Source texts of formatted documents
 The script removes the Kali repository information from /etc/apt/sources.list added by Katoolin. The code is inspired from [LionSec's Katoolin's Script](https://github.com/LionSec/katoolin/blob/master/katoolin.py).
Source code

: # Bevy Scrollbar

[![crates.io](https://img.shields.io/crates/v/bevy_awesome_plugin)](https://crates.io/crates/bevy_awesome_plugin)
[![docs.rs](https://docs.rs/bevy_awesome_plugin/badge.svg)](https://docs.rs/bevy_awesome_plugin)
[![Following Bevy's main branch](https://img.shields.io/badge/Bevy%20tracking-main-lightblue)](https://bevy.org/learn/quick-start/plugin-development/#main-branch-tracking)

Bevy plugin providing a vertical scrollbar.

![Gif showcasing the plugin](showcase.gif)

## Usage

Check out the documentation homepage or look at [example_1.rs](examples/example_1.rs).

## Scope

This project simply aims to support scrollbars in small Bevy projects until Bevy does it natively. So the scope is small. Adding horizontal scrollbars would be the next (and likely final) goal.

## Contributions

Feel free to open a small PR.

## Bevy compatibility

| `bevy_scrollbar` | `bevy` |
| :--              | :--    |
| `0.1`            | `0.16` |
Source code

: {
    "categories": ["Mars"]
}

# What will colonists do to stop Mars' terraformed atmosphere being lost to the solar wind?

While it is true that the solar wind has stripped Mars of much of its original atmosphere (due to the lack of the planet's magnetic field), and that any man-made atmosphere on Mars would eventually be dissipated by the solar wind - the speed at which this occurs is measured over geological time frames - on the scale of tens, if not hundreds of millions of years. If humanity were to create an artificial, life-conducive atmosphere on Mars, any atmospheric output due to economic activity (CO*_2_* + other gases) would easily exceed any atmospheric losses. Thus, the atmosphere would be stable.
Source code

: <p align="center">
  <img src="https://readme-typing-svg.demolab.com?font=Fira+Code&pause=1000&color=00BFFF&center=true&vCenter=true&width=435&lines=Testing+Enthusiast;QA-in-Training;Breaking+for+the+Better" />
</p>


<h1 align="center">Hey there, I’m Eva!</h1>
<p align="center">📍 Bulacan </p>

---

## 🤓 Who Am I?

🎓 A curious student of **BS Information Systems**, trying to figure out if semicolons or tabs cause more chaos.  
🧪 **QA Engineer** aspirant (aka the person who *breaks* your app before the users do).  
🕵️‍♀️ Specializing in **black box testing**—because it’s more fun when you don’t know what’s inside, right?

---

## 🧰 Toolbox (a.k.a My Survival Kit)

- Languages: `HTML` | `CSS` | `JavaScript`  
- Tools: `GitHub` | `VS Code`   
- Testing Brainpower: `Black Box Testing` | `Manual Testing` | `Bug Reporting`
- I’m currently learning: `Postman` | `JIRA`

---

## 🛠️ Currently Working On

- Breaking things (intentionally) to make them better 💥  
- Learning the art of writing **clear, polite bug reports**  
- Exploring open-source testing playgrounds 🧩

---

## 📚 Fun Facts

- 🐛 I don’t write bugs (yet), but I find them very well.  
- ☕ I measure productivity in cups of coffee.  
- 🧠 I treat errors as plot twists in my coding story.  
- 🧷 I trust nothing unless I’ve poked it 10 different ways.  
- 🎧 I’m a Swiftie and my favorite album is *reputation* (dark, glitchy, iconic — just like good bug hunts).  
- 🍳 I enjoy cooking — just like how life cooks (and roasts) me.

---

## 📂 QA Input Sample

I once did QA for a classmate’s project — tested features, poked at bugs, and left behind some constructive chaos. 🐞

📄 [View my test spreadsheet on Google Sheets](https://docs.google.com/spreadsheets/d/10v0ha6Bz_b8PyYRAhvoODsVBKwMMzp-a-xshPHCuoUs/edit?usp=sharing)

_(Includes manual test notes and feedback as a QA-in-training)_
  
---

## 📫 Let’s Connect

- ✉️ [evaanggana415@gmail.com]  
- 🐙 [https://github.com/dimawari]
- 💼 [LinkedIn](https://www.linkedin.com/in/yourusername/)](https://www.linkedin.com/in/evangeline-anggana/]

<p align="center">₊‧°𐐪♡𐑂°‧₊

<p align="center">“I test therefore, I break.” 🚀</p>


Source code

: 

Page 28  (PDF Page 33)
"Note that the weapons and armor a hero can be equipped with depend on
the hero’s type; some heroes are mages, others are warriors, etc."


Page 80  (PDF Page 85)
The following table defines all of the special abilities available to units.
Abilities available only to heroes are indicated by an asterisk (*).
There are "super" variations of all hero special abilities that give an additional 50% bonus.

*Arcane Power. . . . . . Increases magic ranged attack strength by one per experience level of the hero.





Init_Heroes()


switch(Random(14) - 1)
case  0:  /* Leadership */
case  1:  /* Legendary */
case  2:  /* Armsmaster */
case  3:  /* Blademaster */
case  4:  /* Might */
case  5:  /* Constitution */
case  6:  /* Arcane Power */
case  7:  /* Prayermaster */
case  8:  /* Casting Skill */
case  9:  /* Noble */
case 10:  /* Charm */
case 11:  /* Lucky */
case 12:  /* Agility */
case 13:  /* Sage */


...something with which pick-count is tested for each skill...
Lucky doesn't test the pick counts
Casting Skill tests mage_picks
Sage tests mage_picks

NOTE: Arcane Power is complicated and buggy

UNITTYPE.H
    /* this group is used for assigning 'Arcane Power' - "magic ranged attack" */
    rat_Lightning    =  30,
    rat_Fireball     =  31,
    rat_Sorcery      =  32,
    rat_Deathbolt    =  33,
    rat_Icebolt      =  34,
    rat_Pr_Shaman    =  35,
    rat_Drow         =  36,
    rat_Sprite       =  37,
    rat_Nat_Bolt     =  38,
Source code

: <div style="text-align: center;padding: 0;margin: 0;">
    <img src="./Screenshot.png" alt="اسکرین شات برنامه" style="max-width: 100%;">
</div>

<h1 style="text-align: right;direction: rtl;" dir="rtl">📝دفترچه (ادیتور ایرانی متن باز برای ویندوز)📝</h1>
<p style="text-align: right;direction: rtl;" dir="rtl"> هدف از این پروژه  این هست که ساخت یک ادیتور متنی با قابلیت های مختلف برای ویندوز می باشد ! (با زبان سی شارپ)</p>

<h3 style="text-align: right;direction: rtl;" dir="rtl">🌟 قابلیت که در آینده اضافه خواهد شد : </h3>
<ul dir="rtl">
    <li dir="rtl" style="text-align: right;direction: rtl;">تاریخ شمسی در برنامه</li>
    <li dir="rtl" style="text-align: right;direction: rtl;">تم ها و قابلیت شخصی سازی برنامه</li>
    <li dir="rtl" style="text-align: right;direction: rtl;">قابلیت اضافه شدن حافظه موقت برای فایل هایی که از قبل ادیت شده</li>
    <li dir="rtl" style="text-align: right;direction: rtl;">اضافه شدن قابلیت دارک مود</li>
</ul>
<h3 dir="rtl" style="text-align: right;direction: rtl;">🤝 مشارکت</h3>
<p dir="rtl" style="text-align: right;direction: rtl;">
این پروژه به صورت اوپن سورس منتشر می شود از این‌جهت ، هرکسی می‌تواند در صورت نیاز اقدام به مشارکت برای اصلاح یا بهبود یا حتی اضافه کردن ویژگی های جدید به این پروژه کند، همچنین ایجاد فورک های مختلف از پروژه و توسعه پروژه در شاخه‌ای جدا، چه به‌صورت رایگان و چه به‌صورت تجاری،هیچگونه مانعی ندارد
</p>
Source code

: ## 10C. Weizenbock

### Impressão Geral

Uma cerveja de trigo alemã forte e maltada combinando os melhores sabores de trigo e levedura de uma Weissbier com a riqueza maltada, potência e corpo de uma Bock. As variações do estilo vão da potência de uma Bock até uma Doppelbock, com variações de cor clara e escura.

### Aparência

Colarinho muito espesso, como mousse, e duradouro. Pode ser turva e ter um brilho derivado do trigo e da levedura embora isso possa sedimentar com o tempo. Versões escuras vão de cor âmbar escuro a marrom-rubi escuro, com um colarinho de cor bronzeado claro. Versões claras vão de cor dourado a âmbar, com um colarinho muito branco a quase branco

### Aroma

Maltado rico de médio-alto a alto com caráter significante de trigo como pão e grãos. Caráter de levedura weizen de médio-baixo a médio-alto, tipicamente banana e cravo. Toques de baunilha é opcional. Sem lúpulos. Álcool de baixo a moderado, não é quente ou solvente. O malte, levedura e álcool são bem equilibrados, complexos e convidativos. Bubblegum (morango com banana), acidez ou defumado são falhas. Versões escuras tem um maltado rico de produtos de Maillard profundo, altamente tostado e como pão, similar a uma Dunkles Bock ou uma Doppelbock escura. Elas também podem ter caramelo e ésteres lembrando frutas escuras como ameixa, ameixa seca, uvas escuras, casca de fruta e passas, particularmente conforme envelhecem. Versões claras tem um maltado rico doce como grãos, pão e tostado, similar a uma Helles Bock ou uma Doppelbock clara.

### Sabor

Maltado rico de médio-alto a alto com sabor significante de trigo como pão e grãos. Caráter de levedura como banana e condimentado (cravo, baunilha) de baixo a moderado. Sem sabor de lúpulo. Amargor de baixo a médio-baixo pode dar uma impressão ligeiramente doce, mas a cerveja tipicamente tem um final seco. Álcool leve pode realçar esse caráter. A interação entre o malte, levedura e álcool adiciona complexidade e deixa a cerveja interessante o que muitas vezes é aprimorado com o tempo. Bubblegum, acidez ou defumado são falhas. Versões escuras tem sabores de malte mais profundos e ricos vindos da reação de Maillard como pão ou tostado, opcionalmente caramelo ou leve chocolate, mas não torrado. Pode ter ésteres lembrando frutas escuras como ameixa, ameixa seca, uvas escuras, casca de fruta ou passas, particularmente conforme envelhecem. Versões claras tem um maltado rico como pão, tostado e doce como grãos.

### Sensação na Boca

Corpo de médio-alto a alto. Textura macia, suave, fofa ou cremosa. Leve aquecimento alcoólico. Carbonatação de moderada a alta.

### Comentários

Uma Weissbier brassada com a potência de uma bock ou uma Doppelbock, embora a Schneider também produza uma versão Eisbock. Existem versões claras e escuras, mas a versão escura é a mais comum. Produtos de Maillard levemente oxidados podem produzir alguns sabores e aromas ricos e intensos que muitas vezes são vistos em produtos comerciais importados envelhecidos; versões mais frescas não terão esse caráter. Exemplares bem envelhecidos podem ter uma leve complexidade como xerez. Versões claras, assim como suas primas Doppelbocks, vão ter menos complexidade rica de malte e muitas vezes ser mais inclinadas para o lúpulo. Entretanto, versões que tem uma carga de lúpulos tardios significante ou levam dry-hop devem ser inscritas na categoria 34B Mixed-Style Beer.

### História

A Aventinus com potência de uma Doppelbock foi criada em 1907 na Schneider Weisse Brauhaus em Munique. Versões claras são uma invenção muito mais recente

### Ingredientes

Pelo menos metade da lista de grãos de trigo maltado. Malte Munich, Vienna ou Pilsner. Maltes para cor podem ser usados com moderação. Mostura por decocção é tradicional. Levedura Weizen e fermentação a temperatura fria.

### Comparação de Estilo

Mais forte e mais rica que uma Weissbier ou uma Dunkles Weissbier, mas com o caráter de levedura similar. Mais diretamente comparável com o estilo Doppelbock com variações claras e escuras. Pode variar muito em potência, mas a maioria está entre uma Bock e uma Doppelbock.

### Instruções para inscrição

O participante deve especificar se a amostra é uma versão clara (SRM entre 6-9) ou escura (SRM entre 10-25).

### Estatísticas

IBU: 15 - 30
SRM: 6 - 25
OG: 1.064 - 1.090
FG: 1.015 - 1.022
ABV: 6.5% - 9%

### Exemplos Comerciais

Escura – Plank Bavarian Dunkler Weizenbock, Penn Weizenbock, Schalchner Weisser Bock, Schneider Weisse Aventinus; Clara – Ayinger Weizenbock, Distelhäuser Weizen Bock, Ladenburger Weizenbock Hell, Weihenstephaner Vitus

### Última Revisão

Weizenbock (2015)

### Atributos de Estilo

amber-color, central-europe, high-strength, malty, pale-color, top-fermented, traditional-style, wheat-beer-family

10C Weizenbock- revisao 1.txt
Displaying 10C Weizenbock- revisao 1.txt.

### TASK REQUIREMENTS:
Among the entries above, the lines between the ones containing "[View my test" and "(PDF Page 85)", inclusive, are to be transcribed exactly. No other line is to be given.

### SOLUTION TO THIS TASK:
📄 [View my test spreadsheet on Google Sheets](https://docs.google.com/spreadsheets/d/10v0ha6Bz_b8PyYRAhvoODsVBKwMMzp-a-xshPHCuoUs/edit?usp=sharing)

_(Includes manual test notes and feedback as a QA-in-training)_
  
---

## 📫 Let’s Connect

- ✉️ [evaanggana415@gmail.com]  
- 🐙 [https://github.com/dimawari]
- 💼 [LinkedIn](https://www.linkedin.com/in/yourusername/)](https://www.linkedin.com/in/evangeline-anggana/]

<p align="center">₊‧°𐐪♡𐑂°‧₊

<p align="center">“I test therefore, I break.” 🚀</p>


Source code

: 

Page 28  (PDF Page 33)
"Note that the weapons and armor a hero can be equipped with depend on
the hero’s type; some heroes are mages, others are warriors, etc."


Page 80  (PDF Page 85)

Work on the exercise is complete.